Flashpoint is one of those recent comic book storyline events that I feel is a tad overrated. I remember when it came out that I was happy as to how short it was (five issues) but I still felt that it was padded out. It could have been a three issue event. I think why it is somewhat remembered fondly is because of all the events surrounding it. The alternate world that The Flash created where everything was the same but just slightly tweaked. Batman was now Thomas Wayne and Bruce Wayne was killed instead. Kal-El was never found by the Kents and instead picked up by the government and was something of an invalid. Aquaman and Wonder woman were monarchs waging a world war with one another. The actual event of the miniseries with The Flash trying to fix the world from his own mistake seems to go unmentioned a lot when actually talking about the event.

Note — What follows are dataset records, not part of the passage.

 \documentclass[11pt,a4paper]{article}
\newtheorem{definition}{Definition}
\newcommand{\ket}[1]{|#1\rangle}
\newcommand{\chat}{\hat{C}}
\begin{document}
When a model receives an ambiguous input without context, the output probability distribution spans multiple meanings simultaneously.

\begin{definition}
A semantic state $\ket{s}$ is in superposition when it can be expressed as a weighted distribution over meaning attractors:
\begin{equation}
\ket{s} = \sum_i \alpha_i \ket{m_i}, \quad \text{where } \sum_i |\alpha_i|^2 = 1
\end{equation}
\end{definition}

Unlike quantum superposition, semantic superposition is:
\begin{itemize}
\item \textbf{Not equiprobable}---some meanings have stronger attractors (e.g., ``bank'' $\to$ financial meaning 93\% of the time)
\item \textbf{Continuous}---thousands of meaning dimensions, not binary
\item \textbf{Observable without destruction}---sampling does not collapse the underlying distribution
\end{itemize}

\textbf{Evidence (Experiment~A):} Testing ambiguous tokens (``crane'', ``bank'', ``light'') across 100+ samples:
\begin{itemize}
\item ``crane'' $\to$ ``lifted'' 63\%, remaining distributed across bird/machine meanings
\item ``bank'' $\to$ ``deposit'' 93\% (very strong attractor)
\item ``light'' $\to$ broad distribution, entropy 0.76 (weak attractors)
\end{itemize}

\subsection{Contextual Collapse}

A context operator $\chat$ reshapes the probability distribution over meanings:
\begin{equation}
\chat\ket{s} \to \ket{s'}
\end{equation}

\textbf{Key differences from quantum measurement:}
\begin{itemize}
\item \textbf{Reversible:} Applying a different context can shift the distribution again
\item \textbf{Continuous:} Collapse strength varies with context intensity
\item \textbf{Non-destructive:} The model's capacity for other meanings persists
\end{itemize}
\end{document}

So at San Diego Comic Con 2017, Geoff Johns announced that The Flash movie would be based on the series, it got people excited. The best thing about Flashpoint is that it is an interesting way to tell an origin story. The Flash’s origin plays an important role in the story as the whole event kicks off when he travels back in time to prevent his mother’s murder when he was a kid. It was done by his arch enemy; the time travelling Reverse Flash. You can tick many boxes by going this route instead of just showing the hero getting his powers and fighting his arch enemy route that many superhero movies take. Plus we’ve already seen The Flash in Batman v. Superman: Dawn of Justice, Suicide Squad and Justice League by that point.
The movie also serves as a way to do a soft reboot of the DCEU. There have been a few questionable choices made through the earlier films that many would like to see be gone. There is the whole Ben Affleck not wanting to be Batman thing as well. A key detail in the comic Flashpoint and even the animated adaptation, they show the world pre Flashpoint and post. The pre Flashpoint versions of the heroes look very different from the post Flashpoint ones, mostly in costumes. But the films can go a different route by showing Ben Affleck as Batman before Flashpoint and then post, have his replacement in the role. After X-Men: Days of Future Past, I think movie going audiences are a bit more understanding of how these things work.
Flashpoint was already very loosely adapted in the currently running Flash television series. That version left a lot to be desired. So one thing that the movie has going for is a larger budget and the ability for cool cameos from other actors in the DCEU. I’d be interested in seeing a skinny and tiny Henry Cavill. But the movie is still a ways off so who knows. Since the DCEU is very different from the DC Comics, it will have to make its own Flashpoint and that leaves things exciting. I honestly hope that the film smooths the bumpy road that the DCEU has faced and it’s a good ride afterwards.